> [Material shown]
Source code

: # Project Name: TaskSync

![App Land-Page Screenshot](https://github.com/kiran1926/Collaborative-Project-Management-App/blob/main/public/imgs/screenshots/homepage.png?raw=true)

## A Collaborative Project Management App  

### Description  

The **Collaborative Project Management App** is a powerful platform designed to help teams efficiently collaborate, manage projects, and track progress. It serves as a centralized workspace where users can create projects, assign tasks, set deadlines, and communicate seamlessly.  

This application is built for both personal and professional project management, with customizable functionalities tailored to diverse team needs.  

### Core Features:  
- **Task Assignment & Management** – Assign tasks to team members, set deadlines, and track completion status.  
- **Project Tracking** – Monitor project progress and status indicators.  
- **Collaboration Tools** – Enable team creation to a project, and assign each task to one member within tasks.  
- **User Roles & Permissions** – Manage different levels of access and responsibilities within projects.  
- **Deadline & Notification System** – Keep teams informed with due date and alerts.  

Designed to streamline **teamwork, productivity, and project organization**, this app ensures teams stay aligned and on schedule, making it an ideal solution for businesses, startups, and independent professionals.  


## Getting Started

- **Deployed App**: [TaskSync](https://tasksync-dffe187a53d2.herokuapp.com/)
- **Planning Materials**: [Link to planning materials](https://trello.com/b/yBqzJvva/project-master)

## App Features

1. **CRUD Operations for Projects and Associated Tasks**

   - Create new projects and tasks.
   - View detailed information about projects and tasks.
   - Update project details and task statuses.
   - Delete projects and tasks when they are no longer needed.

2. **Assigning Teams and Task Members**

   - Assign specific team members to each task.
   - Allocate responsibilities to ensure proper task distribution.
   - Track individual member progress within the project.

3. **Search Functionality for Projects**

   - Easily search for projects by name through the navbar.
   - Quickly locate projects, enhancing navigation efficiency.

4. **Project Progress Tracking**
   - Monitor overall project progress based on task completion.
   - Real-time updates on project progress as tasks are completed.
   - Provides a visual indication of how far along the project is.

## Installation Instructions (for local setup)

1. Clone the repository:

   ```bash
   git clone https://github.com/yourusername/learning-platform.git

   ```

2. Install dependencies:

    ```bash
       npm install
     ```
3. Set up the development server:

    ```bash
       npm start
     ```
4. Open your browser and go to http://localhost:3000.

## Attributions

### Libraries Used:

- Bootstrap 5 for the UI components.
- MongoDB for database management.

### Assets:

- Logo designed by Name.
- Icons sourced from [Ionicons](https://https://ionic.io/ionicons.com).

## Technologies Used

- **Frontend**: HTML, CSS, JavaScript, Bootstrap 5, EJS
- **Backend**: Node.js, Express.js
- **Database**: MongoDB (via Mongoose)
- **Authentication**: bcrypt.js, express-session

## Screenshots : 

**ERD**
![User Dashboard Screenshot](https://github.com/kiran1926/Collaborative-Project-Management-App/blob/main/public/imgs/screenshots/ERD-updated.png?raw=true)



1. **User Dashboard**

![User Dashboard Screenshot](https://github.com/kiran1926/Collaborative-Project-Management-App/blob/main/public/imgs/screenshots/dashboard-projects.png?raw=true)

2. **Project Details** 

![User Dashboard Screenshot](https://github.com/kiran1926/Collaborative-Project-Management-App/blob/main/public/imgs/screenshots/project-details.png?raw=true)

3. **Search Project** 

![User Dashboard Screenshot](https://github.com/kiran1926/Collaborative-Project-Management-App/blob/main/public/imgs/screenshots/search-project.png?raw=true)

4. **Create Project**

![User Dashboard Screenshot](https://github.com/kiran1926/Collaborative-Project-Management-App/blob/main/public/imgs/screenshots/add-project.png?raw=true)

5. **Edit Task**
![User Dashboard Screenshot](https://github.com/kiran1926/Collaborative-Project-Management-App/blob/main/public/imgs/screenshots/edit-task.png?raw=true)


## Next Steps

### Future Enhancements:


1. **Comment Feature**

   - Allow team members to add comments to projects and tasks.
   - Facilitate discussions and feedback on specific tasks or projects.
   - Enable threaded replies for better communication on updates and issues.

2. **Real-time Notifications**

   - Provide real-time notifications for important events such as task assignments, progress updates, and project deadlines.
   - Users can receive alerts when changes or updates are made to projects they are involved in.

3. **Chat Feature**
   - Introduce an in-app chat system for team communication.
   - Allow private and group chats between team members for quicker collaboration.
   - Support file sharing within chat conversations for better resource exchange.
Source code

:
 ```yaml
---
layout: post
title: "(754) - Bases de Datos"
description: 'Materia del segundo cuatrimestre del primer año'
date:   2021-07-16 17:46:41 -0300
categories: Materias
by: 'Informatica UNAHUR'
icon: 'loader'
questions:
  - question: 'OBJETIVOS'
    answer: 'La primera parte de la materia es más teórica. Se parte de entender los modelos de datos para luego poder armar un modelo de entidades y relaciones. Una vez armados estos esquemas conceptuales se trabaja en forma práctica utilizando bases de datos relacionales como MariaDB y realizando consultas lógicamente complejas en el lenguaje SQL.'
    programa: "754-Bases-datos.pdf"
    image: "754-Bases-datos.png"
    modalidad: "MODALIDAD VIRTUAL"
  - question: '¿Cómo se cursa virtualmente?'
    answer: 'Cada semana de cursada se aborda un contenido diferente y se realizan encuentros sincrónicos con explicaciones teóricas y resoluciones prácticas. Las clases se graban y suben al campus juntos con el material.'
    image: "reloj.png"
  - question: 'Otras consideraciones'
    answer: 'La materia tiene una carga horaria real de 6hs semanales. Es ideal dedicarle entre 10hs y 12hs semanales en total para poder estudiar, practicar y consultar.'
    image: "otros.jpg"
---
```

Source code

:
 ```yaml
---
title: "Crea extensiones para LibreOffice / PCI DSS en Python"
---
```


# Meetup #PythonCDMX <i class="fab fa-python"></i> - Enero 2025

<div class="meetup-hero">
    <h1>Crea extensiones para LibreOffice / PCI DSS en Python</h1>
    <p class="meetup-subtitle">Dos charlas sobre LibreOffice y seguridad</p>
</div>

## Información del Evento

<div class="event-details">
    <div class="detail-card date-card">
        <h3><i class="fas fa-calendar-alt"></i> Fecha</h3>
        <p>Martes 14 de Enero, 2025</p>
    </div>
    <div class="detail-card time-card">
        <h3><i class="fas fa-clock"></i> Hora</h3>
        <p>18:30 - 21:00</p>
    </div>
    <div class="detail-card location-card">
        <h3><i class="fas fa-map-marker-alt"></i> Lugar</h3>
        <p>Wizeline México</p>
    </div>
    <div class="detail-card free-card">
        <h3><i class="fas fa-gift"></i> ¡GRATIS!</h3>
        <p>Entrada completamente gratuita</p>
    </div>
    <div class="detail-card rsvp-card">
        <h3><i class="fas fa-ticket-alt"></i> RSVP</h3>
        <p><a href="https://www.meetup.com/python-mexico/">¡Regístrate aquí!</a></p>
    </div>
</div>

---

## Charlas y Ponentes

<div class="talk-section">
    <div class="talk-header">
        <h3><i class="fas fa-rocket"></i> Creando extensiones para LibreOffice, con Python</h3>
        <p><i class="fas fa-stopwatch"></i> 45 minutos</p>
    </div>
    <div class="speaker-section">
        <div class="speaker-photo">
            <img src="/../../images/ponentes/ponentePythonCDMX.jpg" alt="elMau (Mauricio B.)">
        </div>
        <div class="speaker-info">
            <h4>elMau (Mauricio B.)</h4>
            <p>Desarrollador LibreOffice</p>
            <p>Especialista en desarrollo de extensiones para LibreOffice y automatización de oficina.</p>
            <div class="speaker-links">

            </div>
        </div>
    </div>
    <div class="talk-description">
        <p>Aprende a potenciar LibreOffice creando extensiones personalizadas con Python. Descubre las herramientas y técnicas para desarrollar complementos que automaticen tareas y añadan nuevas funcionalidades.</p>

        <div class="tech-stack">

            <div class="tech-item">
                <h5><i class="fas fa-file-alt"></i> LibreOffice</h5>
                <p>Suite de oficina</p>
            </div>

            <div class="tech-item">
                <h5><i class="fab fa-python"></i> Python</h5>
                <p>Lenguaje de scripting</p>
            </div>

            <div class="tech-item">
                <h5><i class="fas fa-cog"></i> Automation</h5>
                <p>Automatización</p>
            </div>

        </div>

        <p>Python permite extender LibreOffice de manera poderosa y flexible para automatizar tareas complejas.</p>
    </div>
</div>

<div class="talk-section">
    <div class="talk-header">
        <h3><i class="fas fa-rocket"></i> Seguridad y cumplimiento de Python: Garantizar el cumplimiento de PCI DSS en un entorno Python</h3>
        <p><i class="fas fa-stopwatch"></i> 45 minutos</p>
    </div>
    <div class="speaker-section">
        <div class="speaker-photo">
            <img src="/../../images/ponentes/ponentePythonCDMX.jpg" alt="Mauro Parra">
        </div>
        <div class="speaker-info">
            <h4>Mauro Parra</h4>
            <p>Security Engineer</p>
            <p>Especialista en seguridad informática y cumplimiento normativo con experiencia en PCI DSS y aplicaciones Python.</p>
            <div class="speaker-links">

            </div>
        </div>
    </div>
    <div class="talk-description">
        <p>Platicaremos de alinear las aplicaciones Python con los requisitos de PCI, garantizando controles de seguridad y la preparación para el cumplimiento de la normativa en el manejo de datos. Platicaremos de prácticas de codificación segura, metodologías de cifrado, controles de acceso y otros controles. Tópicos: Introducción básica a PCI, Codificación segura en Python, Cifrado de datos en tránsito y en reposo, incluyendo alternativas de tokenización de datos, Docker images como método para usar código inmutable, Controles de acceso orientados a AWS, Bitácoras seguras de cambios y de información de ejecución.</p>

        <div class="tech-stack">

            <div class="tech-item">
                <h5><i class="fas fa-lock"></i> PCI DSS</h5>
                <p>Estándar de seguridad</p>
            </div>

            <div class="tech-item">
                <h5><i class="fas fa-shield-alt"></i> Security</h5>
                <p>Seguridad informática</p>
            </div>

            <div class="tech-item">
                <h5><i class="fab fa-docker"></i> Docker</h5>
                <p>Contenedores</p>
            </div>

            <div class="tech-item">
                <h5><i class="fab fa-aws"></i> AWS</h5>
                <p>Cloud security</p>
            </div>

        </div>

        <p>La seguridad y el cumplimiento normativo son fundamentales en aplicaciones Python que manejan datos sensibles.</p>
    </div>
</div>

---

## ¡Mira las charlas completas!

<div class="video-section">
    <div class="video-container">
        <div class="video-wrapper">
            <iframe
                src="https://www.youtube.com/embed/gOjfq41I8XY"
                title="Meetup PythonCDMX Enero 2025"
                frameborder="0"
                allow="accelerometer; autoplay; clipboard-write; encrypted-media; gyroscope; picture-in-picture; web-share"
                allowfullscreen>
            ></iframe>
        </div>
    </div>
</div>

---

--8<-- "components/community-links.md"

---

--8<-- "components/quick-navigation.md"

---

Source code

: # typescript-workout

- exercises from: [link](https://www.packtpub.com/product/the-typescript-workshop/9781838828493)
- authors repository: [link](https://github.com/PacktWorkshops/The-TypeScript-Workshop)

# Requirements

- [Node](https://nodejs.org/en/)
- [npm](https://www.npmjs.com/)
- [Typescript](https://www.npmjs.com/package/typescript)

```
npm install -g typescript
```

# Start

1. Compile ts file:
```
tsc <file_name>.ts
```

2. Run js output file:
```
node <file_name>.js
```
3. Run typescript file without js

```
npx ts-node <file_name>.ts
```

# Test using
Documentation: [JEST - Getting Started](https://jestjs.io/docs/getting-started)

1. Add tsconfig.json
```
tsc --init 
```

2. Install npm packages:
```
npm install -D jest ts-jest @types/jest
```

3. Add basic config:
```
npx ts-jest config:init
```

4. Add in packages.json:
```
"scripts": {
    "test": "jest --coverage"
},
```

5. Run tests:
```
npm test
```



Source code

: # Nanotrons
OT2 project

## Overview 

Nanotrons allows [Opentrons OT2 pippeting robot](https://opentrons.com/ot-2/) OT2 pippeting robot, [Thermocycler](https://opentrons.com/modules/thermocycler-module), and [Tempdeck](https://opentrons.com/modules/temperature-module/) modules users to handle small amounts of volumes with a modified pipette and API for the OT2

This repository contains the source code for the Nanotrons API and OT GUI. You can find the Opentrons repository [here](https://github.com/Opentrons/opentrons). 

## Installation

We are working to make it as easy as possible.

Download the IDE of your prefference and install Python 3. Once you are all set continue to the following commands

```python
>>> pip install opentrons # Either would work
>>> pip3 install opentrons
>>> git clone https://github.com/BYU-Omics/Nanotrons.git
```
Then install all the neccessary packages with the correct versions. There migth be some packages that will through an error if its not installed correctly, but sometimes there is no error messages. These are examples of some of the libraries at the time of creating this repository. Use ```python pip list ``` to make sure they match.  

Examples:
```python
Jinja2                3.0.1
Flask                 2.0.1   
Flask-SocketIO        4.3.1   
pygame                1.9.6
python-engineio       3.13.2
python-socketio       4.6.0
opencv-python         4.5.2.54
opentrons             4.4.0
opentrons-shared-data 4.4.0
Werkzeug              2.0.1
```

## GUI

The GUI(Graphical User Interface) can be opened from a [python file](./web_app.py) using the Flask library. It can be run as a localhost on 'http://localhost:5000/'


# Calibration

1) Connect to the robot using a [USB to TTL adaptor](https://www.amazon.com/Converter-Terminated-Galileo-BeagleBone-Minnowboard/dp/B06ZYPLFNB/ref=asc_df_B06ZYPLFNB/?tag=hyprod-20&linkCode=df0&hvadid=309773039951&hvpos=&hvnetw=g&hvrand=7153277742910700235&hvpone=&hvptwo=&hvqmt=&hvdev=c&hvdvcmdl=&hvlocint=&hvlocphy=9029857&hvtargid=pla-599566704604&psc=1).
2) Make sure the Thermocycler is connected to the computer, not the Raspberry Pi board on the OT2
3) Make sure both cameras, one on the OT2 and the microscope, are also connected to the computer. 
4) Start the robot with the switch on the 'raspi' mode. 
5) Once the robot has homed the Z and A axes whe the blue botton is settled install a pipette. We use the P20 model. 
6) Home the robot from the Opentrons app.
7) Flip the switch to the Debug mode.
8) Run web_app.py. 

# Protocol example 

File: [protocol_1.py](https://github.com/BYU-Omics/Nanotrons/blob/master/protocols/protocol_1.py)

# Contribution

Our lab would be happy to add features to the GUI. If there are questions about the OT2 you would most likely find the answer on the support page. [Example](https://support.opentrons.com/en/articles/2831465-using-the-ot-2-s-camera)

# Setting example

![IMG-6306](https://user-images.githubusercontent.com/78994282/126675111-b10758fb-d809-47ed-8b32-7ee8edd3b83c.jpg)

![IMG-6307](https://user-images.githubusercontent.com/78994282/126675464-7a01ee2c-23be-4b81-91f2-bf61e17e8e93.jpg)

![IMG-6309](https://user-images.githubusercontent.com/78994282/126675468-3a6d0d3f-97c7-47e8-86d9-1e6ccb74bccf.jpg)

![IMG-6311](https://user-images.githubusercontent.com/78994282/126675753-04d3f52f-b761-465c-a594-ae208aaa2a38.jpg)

> [What you should do] Within the records, tally every line that contains the word "Especialista". Only the resulting number should be given.

> [Output of the exercise] 2